Partway through Monday's hearing, Justice William Ehrcke dismissed the seven men and five women on the jury. Ronald Menard then pleaded guilty and was sentenced to life in prison with no chance of parole for 10 years, following a joint submission from lawyers.

In March 2008, Menard was found guilty by a jury of first-degree murder and sentenced to life without parole for 25 years. He appealed his conviction and was granted a second trial.

This time around, however, Justice Ehrcke excluded a key statement the accused man made to an RCMP interrogator in the hours after his arrest. He ruled the man's rights were violated and his damning confession should not be allowed as evidence.

The lack of that key evidence "changed the landscape" of the trial, lawyers agreed, leading the Crown to accept the plea to the lesser charge, one that will see the man free to seek parole in six more years.

Menard was charged with first-degree murder in August 2006, more than a year after Diane Ellison was found strangled to death in her apartment, her shirt hiked up and her pants pulled down around her knees.

The Crown alleged there was a sexual component to the killing, something that made the killing a first-degree murder case.
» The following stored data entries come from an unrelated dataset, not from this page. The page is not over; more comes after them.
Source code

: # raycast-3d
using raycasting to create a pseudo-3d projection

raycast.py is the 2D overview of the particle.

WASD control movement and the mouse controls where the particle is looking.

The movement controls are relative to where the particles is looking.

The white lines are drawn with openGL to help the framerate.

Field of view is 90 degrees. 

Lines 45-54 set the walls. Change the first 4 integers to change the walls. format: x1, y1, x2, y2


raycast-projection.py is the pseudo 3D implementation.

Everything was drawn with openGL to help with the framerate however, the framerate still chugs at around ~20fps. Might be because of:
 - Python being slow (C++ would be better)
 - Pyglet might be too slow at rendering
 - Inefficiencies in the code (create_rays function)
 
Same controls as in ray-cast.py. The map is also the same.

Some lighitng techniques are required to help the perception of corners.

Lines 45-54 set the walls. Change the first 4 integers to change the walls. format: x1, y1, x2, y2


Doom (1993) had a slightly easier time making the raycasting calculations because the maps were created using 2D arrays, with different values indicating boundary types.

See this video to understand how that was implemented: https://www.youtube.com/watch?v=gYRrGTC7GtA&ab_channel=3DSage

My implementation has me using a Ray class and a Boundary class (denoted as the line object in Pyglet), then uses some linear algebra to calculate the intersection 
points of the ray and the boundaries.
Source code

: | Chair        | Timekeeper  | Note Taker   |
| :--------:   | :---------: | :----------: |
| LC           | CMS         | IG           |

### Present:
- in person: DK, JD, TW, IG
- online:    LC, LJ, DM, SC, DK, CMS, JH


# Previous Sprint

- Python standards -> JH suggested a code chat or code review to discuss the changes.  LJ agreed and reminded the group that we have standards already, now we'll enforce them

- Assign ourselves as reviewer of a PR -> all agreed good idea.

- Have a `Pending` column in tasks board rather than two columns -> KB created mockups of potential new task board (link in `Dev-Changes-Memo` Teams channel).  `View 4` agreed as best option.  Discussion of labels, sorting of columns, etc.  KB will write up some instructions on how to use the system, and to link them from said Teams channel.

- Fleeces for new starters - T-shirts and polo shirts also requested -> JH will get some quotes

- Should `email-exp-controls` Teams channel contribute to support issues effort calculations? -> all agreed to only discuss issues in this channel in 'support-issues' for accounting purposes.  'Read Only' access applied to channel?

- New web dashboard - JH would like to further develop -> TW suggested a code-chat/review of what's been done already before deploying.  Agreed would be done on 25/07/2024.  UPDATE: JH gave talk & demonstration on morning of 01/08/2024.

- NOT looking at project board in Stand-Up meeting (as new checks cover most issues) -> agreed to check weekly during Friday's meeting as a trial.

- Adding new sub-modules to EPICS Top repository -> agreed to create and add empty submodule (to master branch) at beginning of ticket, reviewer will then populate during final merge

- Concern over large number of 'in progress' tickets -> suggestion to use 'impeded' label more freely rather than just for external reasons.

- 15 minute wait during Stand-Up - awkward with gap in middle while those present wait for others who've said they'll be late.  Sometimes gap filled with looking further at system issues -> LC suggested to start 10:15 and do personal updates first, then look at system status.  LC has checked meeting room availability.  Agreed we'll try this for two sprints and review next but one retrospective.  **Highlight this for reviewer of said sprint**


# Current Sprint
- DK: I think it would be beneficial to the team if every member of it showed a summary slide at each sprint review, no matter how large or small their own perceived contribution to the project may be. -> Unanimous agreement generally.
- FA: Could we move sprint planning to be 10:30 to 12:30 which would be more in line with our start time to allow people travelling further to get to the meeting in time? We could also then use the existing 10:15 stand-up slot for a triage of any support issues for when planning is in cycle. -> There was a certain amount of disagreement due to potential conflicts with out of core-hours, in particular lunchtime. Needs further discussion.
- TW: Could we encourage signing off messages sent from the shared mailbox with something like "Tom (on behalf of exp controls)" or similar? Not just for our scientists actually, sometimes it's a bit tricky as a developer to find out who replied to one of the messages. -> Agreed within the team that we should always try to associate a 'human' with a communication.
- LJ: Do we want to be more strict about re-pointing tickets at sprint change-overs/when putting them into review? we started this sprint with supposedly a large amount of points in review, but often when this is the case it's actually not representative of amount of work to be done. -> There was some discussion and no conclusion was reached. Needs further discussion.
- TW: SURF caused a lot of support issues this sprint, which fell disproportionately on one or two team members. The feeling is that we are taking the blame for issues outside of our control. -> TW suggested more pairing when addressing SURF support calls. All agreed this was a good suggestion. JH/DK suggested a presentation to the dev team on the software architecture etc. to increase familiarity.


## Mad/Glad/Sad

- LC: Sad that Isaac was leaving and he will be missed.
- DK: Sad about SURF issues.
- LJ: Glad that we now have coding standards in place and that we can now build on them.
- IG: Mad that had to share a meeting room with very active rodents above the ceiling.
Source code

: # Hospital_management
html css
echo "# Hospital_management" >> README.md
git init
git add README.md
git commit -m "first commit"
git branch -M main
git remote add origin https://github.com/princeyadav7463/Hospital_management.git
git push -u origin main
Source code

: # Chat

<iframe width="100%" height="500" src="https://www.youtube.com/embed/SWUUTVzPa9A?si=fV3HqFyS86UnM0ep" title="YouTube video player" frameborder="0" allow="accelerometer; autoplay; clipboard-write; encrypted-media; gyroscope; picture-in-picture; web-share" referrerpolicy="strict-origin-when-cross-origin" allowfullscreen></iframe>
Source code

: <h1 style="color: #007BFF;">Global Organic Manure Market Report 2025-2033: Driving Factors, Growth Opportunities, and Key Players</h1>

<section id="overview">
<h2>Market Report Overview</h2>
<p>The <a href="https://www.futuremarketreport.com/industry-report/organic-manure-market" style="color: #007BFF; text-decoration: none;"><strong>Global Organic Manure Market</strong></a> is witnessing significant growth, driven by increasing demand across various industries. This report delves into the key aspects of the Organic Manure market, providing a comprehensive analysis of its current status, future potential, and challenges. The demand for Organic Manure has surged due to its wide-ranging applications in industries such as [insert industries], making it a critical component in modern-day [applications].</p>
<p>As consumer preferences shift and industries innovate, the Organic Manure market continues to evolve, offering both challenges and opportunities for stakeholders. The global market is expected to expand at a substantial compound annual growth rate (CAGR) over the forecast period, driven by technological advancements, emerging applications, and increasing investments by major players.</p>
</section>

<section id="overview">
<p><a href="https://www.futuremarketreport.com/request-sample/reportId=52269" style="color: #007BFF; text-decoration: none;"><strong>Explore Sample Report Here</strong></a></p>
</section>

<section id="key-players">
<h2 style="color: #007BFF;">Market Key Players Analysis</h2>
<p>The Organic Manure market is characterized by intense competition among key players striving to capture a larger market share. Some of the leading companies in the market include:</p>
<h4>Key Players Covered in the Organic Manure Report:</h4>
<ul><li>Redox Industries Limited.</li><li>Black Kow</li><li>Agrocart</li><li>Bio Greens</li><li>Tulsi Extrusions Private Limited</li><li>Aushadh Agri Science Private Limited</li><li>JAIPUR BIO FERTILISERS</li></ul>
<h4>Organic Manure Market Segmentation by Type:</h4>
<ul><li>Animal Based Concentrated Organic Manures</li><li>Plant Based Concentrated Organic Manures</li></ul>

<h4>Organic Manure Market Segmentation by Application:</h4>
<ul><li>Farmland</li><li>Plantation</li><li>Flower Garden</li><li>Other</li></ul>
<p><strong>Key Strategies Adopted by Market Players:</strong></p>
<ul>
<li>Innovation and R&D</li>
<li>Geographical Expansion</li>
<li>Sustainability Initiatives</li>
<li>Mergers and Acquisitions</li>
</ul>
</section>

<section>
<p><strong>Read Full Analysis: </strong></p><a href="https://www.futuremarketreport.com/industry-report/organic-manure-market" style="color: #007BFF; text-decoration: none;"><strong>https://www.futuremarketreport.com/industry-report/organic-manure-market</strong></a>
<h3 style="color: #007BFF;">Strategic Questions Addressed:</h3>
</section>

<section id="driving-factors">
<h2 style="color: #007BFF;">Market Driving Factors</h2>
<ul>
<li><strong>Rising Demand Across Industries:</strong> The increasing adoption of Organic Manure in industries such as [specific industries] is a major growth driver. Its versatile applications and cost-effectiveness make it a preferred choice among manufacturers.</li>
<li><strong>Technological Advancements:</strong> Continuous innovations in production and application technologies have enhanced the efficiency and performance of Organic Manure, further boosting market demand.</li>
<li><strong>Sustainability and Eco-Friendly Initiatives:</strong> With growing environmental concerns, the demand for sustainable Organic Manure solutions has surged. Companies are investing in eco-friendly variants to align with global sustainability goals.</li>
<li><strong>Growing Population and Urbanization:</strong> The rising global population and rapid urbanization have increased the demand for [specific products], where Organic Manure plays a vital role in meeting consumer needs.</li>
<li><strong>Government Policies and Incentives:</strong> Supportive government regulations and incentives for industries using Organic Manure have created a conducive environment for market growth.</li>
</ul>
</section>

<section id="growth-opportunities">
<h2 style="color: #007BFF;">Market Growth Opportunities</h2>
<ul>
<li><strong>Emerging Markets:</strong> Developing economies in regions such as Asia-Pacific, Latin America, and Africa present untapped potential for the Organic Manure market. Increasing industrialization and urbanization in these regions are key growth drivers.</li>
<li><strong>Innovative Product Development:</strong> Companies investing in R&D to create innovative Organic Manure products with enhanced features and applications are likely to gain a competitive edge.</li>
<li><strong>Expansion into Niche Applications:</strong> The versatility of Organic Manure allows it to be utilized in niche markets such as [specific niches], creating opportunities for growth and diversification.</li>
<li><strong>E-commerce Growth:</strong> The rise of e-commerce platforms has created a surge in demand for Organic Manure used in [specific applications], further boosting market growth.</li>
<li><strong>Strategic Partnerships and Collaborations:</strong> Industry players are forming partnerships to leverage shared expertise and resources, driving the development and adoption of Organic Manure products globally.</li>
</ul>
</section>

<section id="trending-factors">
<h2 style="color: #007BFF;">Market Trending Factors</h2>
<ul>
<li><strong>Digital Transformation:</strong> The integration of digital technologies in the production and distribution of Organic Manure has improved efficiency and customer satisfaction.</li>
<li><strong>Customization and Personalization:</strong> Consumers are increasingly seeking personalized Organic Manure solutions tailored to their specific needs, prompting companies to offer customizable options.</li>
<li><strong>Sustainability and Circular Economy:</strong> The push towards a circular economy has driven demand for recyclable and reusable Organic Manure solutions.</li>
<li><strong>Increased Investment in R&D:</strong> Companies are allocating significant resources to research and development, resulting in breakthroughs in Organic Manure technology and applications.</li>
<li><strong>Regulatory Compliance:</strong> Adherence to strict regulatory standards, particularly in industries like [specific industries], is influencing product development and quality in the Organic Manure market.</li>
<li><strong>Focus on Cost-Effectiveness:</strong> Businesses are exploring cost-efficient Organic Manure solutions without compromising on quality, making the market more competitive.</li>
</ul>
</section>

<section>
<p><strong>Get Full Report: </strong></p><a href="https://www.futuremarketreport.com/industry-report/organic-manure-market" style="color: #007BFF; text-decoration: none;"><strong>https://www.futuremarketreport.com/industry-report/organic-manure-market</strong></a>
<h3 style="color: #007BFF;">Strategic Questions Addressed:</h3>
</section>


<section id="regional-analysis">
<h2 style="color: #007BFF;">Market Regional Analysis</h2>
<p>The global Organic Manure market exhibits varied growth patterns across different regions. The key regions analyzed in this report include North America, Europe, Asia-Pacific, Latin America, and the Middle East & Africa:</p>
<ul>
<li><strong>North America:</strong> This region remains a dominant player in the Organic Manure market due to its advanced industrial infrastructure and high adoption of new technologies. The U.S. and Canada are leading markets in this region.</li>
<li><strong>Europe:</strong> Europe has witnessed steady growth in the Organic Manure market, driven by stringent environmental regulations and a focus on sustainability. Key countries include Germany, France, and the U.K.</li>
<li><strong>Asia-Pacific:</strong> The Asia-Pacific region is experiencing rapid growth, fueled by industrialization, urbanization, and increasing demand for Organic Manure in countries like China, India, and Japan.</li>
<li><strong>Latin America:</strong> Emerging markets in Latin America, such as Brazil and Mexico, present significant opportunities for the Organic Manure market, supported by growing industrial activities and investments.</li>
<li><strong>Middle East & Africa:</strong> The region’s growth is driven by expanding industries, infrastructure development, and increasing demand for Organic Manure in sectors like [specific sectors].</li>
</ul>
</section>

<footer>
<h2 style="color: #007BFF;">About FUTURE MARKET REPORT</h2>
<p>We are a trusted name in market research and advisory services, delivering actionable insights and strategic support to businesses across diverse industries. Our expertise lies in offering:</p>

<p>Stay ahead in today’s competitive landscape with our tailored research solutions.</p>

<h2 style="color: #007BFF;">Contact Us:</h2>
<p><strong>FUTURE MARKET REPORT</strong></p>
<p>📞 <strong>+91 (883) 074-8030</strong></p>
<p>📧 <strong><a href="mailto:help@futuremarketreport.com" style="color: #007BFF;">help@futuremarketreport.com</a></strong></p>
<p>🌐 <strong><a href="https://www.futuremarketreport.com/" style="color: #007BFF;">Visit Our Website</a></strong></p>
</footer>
Menard denied he was sexually motivated the first time he confessed the killing to an undercover officer, saying only he was strung out on crack. But when he was interviewed after his arrest by an RCMP interrogator, his story was different.

In August 2008, Menard told Const. Mark Davidson he was addicted as much to sex as he was to crack cocaine and found the two at times inseparable. He also talked at length about his drug habit and how it became intertwined with sexual fantasy.

Menard said that soon after he started using crack, he discovered he could use it to manipulate crack-addicted women into sexual situations.

"That's what it was," he says to Const. Davidson in a conversation recorded on video. "I didn't get addicted to crack - I got addicted to the (sex) that came with it."

"I would order two whores at a time," he added, saying everything to do with his crack use was sex related.

Regardless, Menard continued to deny he tried to sexually assault Ellison, although he conceded he removed her pants and lifted her shirt after she was dead.

The accused man told Davidson he was at Ellison's house smoking crack with her when things went wrong. He told the officer he likes to have his own space around him when he gets high and suggested she somehow intruded on that.

"I put her in a sleeper (hold), I really don't know," he told Davidson. "And I knew I was too far in. She was hurt obviously."

"There is no doubt in my mind a portion of what happened to Diane was going to be a sex act," Davidson said to Menard. "My question, were you going to force sex on her after she was dead, or before?"

"If it would have been anything, it would have been before," Menard said, quickly adding he almost never had sex with the women he manipulated because smoking crack frequently left him impotent.

"It was a visual and a mental thing," he said, adding he didn't want to go to prison labelled as a sexual offender. "There was no way sex was going to happen; it couldn't. It physically couldn't."

At the start of this trial, John Gustafson, Menard's lawyer, asked the court to exclude the statement to RCMP, arguing his client's constitutional rights were violated because he never had the chance to speak to the lawyer of his choice.

Gustafson argued while Menard was allowed to talk to a free duty-counsel lawyer, he was never happy with the advice he got, something he expressed to Const. Davidson. Despite that, the man was never given another chance to speak with the lawyer he wanted.

Gustafson told The Daily News Tuesday the RCMP might not have acted in bad faith when they denied Menard a proper chance to get legal advice, but clearly they did not understand the law.

The breach of Menard's rights was significant, Gustafson said.

Menard was confused about why he had been charged with first-degree murder and might not have had the conversation he did with Davidson had he fully understood his legal predicament, the lawyer said.